Press CTRL + S to save, then CTRL + X to close. Again, it runs automatically after every apt upgrade
but now it will simply print out a list of services that need to be restarted at the end.
This is for remote desktop use once your monitor is disconnected. DO NOT attempt this step while using the computer with a connected monitor.
Create config:
nano /usr/share/X11/xorg.conf.d/xorg.conf
Then paste the following contents:
Section "Device"
Identifier "Configured Video Device"
Driver "dummy"
EndSection
Section "Monitor"
Identifier "Configured Monitor"
HorizSync 31.5-48.5
VertRefresh 50-70
EndSection
Section "Screen"
Identifier "Default Screen"
Monitor "Configured Monitor"
Device "Configured Video Device"
DefaultDepth 24
SubSection "Display"
Depth 24
Modes "1366x768"
EndSubSection
EndSection
Restart system.
Once restarted, connected monitors will no longer work.

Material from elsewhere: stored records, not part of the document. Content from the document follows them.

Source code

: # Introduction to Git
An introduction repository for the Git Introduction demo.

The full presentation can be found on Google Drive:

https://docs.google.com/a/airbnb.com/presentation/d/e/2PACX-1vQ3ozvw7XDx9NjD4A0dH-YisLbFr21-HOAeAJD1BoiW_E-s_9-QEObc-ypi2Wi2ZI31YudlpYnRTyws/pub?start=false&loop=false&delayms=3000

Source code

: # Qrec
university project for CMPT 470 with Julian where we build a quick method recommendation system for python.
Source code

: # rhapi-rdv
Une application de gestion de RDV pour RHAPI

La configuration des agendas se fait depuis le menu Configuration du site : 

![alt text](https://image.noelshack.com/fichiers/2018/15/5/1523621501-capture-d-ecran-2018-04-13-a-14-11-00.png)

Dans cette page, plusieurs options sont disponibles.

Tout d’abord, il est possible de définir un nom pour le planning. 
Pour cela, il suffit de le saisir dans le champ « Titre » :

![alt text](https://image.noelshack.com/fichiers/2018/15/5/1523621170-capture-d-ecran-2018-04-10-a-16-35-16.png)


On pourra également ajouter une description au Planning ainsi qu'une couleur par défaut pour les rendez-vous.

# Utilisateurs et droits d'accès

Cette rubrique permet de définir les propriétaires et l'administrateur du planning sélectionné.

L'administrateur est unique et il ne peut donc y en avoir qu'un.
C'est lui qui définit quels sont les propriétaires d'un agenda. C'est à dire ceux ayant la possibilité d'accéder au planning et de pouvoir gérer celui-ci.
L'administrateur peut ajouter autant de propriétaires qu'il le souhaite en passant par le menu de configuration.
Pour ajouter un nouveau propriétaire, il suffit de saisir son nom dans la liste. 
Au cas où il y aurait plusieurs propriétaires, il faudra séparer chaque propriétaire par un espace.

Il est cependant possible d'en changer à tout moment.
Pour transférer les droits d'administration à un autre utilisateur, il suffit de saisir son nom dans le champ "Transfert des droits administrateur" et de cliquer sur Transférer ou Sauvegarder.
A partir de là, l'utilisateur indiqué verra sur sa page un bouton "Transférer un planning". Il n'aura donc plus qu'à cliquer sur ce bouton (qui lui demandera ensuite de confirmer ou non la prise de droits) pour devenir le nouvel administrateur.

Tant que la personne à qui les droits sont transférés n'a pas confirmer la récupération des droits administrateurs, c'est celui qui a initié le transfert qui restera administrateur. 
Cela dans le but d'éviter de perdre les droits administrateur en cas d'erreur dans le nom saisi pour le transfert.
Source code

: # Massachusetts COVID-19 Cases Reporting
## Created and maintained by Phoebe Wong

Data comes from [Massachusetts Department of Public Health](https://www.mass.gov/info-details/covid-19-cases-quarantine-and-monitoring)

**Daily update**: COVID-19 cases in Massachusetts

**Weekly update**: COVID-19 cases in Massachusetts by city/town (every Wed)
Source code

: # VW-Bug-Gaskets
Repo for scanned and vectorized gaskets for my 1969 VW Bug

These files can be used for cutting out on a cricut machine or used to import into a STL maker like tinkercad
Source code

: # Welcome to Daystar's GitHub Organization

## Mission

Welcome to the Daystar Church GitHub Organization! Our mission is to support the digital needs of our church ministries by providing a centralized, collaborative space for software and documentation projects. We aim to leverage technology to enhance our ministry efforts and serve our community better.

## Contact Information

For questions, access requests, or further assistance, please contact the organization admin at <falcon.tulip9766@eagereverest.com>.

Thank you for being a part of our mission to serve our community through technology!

This is intended. The dummy service now provides a fake display that allows remote desktop to work without a monitor physically connected. Check if Xorg is running ps -e | grep X
or use htop
and look for the gdm
tree.
Download and install Teamviewer Host:
dpkg -i teamviewer-host.deb
# Setup will fail if you have two factor sign-in. If asked to login, you can let it fail.
teamviewer setup
# Info will allow you to see your computer ID
teamviewer info
teamviewer passwd <yourpassword>
Then connect from the Teamviewer app on your Windows computer. For many users, this makes managing the system a little more friendly as now you can remotely login and have a display. Having a UI for some things helps and not everything you use will have option to use command line. And some things just work better when you use a UI.